Bejarden he/him Posted March 24, 2021 Posted March 24, 2021 10 minutes ago, Frustration said: Second off no atttempt was made by Brandon to balance the magic systems so going for a storytelling argument isn't enough. Yes I’m pretty sure Odium says that Surgebinding will s the strongest he goes on about “the strength of the surges” and he seemed pretty confident that with Radiants as ground troops he could take over the Cosmere 1
Frustration Posted March 24, 2021 Posted March 24, 2021 48 minutes ago, Bigmikey357 said: Mistborn have a ridiculous amount of skill and with practice can do some truly remarkable things. But they'd have a hard time fighting an unenhanced human with Dead Plate and a Dead Blade and no healing factor and no Surges. I would expect them to eventually win that fight but I don't think it'd be a walk in the park. If I'm the Mistborn I'm not trying to go head up with a 4th Ideal Radiant for love or money. Reason why? Because even if I could win I could not expect to not take damage. I'd be lucky if my opponent broke my arm or leg or something. I could heal from that though it'd take awhile (less time burning pewter but it's not like I'm fighting again tomorrow) . Nothing but a Radiant healer is going to be able to heal a Shardblade deadened limb. burning aluminum might do it, but that isn't a useful thing to try mid battle. 1
Gisaku75 Posted March 24, 2021 Posted March 24, 2021 (edited) 1 hour ago, Bigmikey357 said: @AirsickAviar I'm going to have to disagree about how powerful you believe that duraluminum is. It's a game changer but it's nowhere near a 3000x force multiplier. 10x? Sure. Maybe even 20x. I could see that. But ascribing that sort of power to them would mean that Vin could drink a vial, go up to a Thunderclast or Chasmfiend and punch a hole right through them without any ill effects. In fact, it could easily do it with duralumin. The power of a blow is given by 3 basic factors, the weight of the attacker, the speed of execution and the resistance of the attacker. pewter does not increase weight but increases the speed of execution and resistance of the Pewterman. Vin, from what I have found is 5'4 '' tall and weighs 110 lbs. In the third book just by flaring the pewter, kills a 12 foot Koloss, basically the size of a rhino or elephant, with a single kick to the temple, and without suffering repercussions. With 10 or twenty times that power Vin could leap off the ground at the speed of a bullet, smash a Chamsfiend's head, and land unscathed as her body would become harder than steel. Edited March 24, 2021 by Gisaku75 1
therunner he/him Posted March 24, 2021 Posted March 24, 2021 4 minutes ago, Frustration said: burning aluminum might do it, but that isn't a useful thing to try mid battle.

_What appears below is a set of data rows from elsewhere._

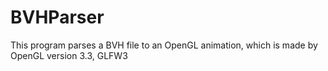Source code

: # BVHParser
This program parses a BVH file to an OpenGL animation, which is made by OpenGL version 3.3, GLFW3
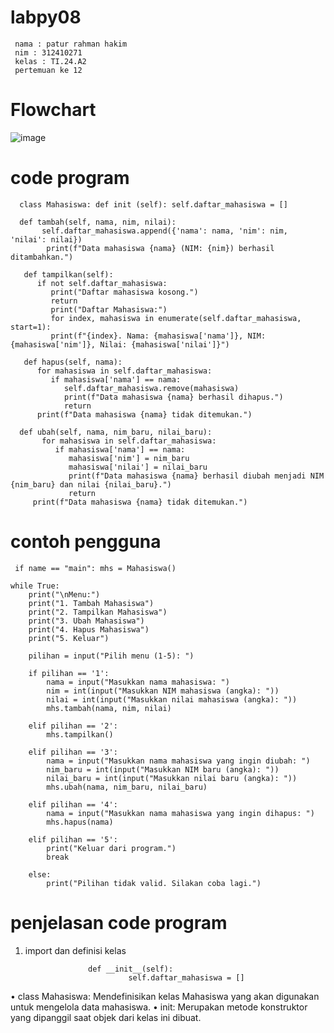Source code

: # labpy08
     nama : patur rahman hakim
     nim : 312410271
     kelas : TI.24.A2
     pertemuan ke 12
# Flowchart
![image](https://github.com/user-attachments/assets/0cce3733-af1f-4c9b-905c-3a3f153b565b)
# code program
      class Mahasiswa: def init (self): self.daftar_mahasiswa = []

      def tambah(self, nama, nim, nilai):
           self.daftar_mahasiswa.append({'nama': nama, 'nim': nim, 'nilai': nilai})
            print(f"Data mahasiswa {nama} (NIM: {nim}) berhasil ditambahkan.")

       def tampilkan(self):
          if not self.daftar_mahasiswa:
             print("Daftar mahasiswa kosong.")
             return
             print("Daftar Mahasiswa:")
             for index, mahasiswa in enumerate(self.daftar_mahasiswa, start=1):
             print(f"{index}. Nama: {mahasiswa['nama']}, NIM: {mahasiswa['nim']}, Nilai: {mahasiswa['nilai']}")

       def hapus(self, nama):
          for mahasiswa in self.daftar_mahasiswa:
             if mahasiswa['nama'] == nama:
                self.daftar_mahasiswa.remove(mahasiswa)
                print(f"Data mahasiswa {nama} berhasil dihapus.")
                return
          print(f"Data mahasiswa {nama} tidak ditemukan.")

      def ubah(self, nama, nim_baru, nilai_baru):
           for mahasiswa in self.daftar_mahasiswa:
              if mahasiswa['nama'] == nama:
                 mahasiswa['nim'] = nim_baru
                 mahasiswa['nilai'] = nilai_baru
                 print(f"Data mahasiswa {nama} berhasil diubah menjadi NIM {nim_baru} dan nilai {nilai_baru}.")
                 return
         print(f"Data mahasiswa {nama} tidak ditemukan.")

# contoh pengguna
     if name == "main": mhs = Mahasiswa()

    while True:
        print("\nMenu:")
        print("1. Tambah Mahasiswa")
        print("2. Tampilkan Mahasiswa")
        print("3. Ubah Mahasiswa")
        print("4. Hapus Mahasiswa")
        print("5. Keluar")
    
        pilihan = input("Pilih menu (1-5): ")
    
        if pilihan == '1':
            nama = input("Masukkan nama mahasiswa: ")
            nim = int(input("Masukkan NIM mahasiswa (angka): "))
            nilai = int(input("Masukkan nilai mahasiswa (angka): "))
            mhs.tambah(nama, nim, nilai)
    
        elif pilihan == '2':
            mhs.tampilkan()
    
        elif pilihan == '3':
            nama = input("Masukkan nama mahasiswa yang ingin diubah: ")
            nim_baru = int(input("Masukkan NIM baru (angka): "))
            nilai_baru = int(input("Masukkan nilai baru (angka): "))
            mhs.ubah(nama, nim_baru, nilai_baru)
    
        elif pilihan == '4':
            nama = input("Masukkan nama mahasiswa yang ingin dihapus: ")
            mhs.hapus(nama)
    
        elif pilihan == '5':
            print("Keluar dari program.")
            break
    
        else:
            print("Pilihan tidak valid. Silakan coba lagi.")
# penjelasan code program
1. import dan definisi kelas

                     def __init__(self):
                              self.daftar_mahasiswa = []

• class Mahasiswa: Mendefinisikan kelas Mahasiswa yang akan digunakan untuk mengelola data mahasiswa.
• init: Merupakan metode konstruktor yang dipanggil saat objek dari kelas ini dibuat.
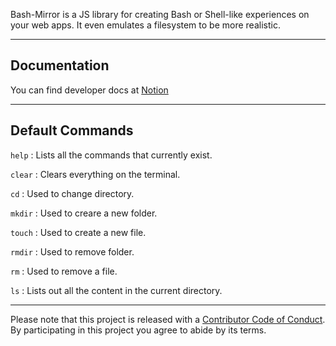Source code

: Bash-Mirror is a JS library for creating Bash or Shell-like experiences on your web apps. It even emulates a filesystem to be more realistic.

----

## Documentation
You can find developer docs at [Notion](https://www.notion.so/Bash-Mirror-3c01c079baef45a6be1e86132e853a0c)

-----

## Default Commands 

`help`  : Lists all the commands that currently exist.


`clear` : Clears everything on the terminal.


`cd`    : Used to change directory.


`mkdir` : Used to creare a new folder.


`touch` : Used to create a new file.


`rmdir` : Used to remove folder.


`rm`    : Used to remove a file.


`ls`    : Lists out all the content in the current directory.

---------
Please note that this project is released with a [Contributor Code of Conduct](CODE-OF-CONDUCT.md). By participating in this project you agree to abide by its terms.
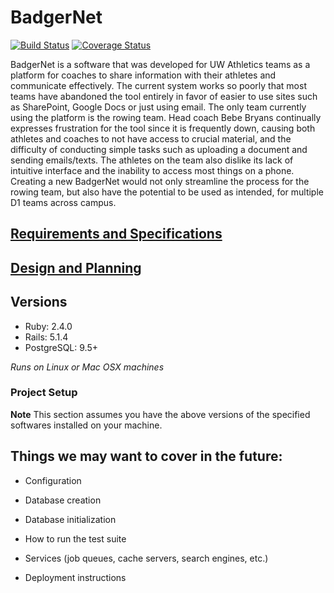 # BadgerNet

[![Build Status](https://travis-ci.com/Chaseshak/BadgerNet.svg?token=y8dTrJkpQLTEPjpNhoQh&branch=master)](https://travis-ci.com/Chaseshak/BadgerNet)
[![Coverage Status](https://coveralls.io/repos/github/Chaseshak/BadgerNet/badge.svg?t=waLDpl)](https://coveralls.io/github/Chaseshak/BadgerNet)

BadgerNet is a software that was developed for UW Athletics teams as a platform for coaches
to share information with their athletes and communicate effectively. The current system
works so poorly that most teams have abandoned the tool entirely in favor of easier to use sites
such as SharePoint, Google Docs or just using email. The only team currently using the platform
is the rowing team. Head coach Bebe Bryans continually expresses frustration for the tool since
it is frequently down, causing both athletes and coaches to not have access to crucial material,
and the difficulty of conducting simple tasks such as uploading a document and sending
emails/texts. The athletes on the team also dislike its lack of intuitive interface and the inability
to access most things on a phone. Creating a new BadgerNet would not only streamline the
process for the rowing team, but also have the potential to be used as intended, for multiple D1
teams across campus.


## [Requirements and Specifications](https://docs.google.com/a/wisc.edu/document/d/1ALu30ucsLwtQVPSXy7TYfbEb5RYqW2TiZ1LBREwukok/edit?usp=sharing)

## [Design and Planning](https://docs.google.com/a/wisc.edu/document/d/1Z0a4z89mLn_SAfXO4p3zN1T6kbIbGHQnuv7N-lqeADE/edit?usp=sharing)

## Versions
- Ruby: 2.4.0
- Rails: 5.1.4
- PostgreSQL: 9.5+

*Runs on Linux or Mac OSX machines*

### Project Setup

**Note** This section assumes you have the above versions of the specified softwares installed on your machine.

## Things we may want to cover in the future:

* Configuration

* Database creation

* Database initialization

* How to run the test suite

* Services (job queues, cache servers, search engines, etc.)

* Deployment instructions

I think they would have to burn aluminum when they are being cut to prevent it (if that is possible) but after being cut aluminum would not help them. Burning f-aluminum might do the trick though (https://wob.coppermind.net/events/219/#e7836), but sincee the damage is also in Spiritual realm, maybe not.
Bejarden he/him Posted March 24, 2021 Posted March 24, 2021 5 minutes ago, Gisaku75 said: Vin, from what I have found is 5'4 '' tall and weighs 110 lbs. In the third book just by flaring the pewter, kills a 12 foot Koloss, basically the size of a rhino or elephant, with a single kick to the temple, and without suffering repercussions. With 10 or twenty times that power Vin could leap off the ground at the speed of a bullet, smash a Chamsfiend's head, and land unscathed as her body would become harder than steel. Vin is a weird case her Pewter always made no sense for her size It was a blow to the head that’s why the Kolos dies it woudnt kill a rhino and exapecial not an elephant We see one Duralumin pewter I think it shatters someone skull that’s all it also doesn’t leave Vin unharmed when she does A chasmfeind is also practically a rock there is no way Vin would break that when Shardbeareds have a hard time with these things
Frustration Posted March 24, 2021 Posted March 24, 2021 7 minutes ago, therunner said: I think they would have to burn aluminum when they are being cut to prevent it (if that is possible) but after being cut aluminum would not help them. Burning f-aluminum might do the trick though (https://wob.coppermind.net/events/219/#e7836), but sincee the damage is also in Spiritual realm, maybe not. burning aluminum would heal shade whithering, so it's possible, but a moot point as if a Mistborn ever did that in battle they would get killed.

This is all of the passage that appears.